→ Exercise brief:
In the entries below, find the line containing "- Why inequality increases (concentration)" and the line containing "- [OnlineSzamlaStatus](docs/Model/OnlineSzamlaStatus.md)". Copy those two lines and everything between them exactly, without the pictures.

→ Information provided:
::::

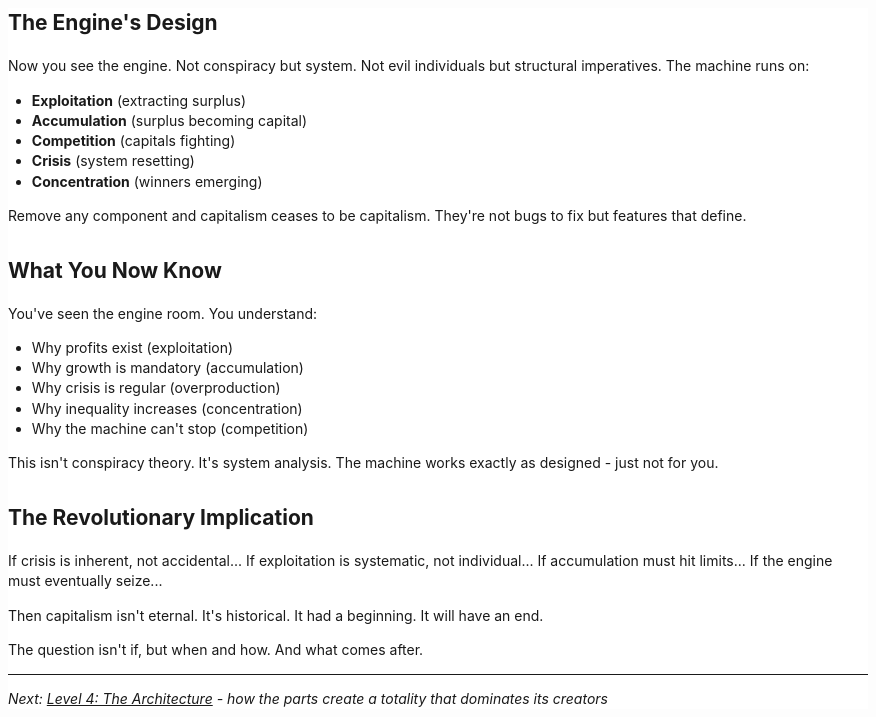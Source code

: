 ## The Engine's Design

Now you see the engine. Not conspiracy but system. Not evil individuals but structural imperatives. The machine runs on:

- **Exploitation** (extracting surplus)
- **Accumulation** (surplus becoming capital)
- **Competition** (capitals fighting)
- **Crisis** (system resetting)
- **Concentration** (winners emerging)

Remove any component and capitalism ceases to be capitalism. They're not bugs to fix but features that define.

## What You Now Know

You've seen the engine room. You understand:

- Why profits exist (exploitation)
- Why growth is mandatory (accumulation)
- Why crisis is regular (overproduction)
- Why inequality increases (concentration)
- Why the machine can't stop (competition)

This isn't conspiracy theory. It's system analysis. The machine works exactly as designed - just not for you.

## The Revolutionary Implication

If crisis is inherent, not accidental...
If exploitation is systematic, not individual...
If accumulation must hit limits...
If the engine must eventually seize...

Then capitalism isn't eternal. It's historical. It had a beginning. It will have an end.

The question isn't if, but when and how. And what comes after.

---

*Next: [Level 4: The Architecture](L4_Architecture.md) - how the parts create a totality that dominates its creators*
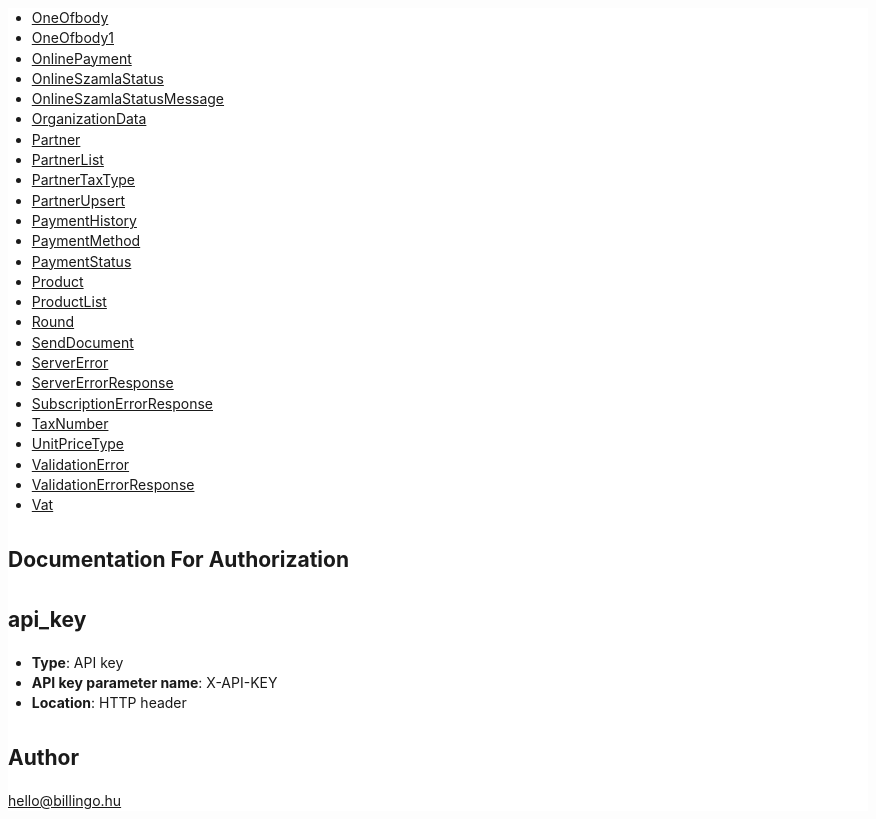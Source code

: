  - [OneOfbody](docs/Model/OneOfbody.md)
 - [OneOfbody1](docs/Model/OneOfbody1.md)
 - [OnlinePayment](docs/Model/OnlinePayment.md)
 - [OnlineSzamlaStatus](docs/Model/OnlineSzamlaStatus.md)
 - [OnlineSzamlaStatusMessage](docs/Model/OnlineSzamlaStatusMessage.md)
 - [OrganizationData](docs/Model/OrganizationData.md)
 - [Partner](docs/Model/Partner.md)
 - [PartnerList](docs/Model/PartnerList.md)
 - [PartnerTaxType](docs/Model/PartnerTaxType.md)
 - [PartnerUpsert](docs/Model/PartnerUpsert.md)
 - [PaymentHistory](docs/Model/PaymentHistory.md)
 - [PaymentMethod](docs/Model/PaymentMethod.md)
 - [PaymentStatus](docs/Model/PaymentStatus.md)
 - [Product](docs/Model/Product.md)
 - [ProductList](docs/Model/ProductList.md)
 - [Round](docs/Model/Round.md)
 - [SendDocument](docs/Model/SendDocument.md)
 - [ServerError](docs/Model/ServerError.md)
 - [ServerErrorResponse](docs/Model/ServerErrorResponse.md)
 - [SubscriptionErrorResponse](docs/Model/SubscriptionErrorResponse.md)
 - [TaxNumber](docs/Model/TaxNumber.md)
 - [UnitPriceType](docs/Model/UnitPriceType.md)
 - [ValidationError](docs/Model/ValidationError.md)
 - [ValidationErrorResponse](docs/Model/ValidationErrorResponse.md)
 - [Vat](docs/Model/Vat.md)

## Documentation For Authorization


## api_key

- **Type**: API key
- **API key parameter name**: X-API-KEY
- **Location**: HTTP header


## Author

hello@billingo.hu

::::

→ Reply:
- Why inequality increases (concentration)
- Why the machine can't stop (competition)

This isn't conspiracy theory. It's system analysis. The machine works exactly as designed - just not for you.

## The Revolutionary Implication

If crisis is inherent, not accidental...
If exploitation is systematic, not individual...
If accumulation must hit limits...
If the engine must eventually seize...

Then capitalism isn't eternal. It's historical. It had a beginning. It will have an end.

The question isn't if, but when and how. And what comes after.

---

*Next: [Level 4: The Architecture](L4_Architecture.md) - how the parts create a totality that dominates its creators*
Source code

:  - [OneOfbody](docs/Model/OneOfbody.md)
 - [OneOfbody1](docs/Model/OneOfbody1.md)
 - [OnlinePayment](docs/Model/OnlinePayment.md)
 - [OnlineSzamlaStatus](docs/Model/OnlineSzamlaStatus.md)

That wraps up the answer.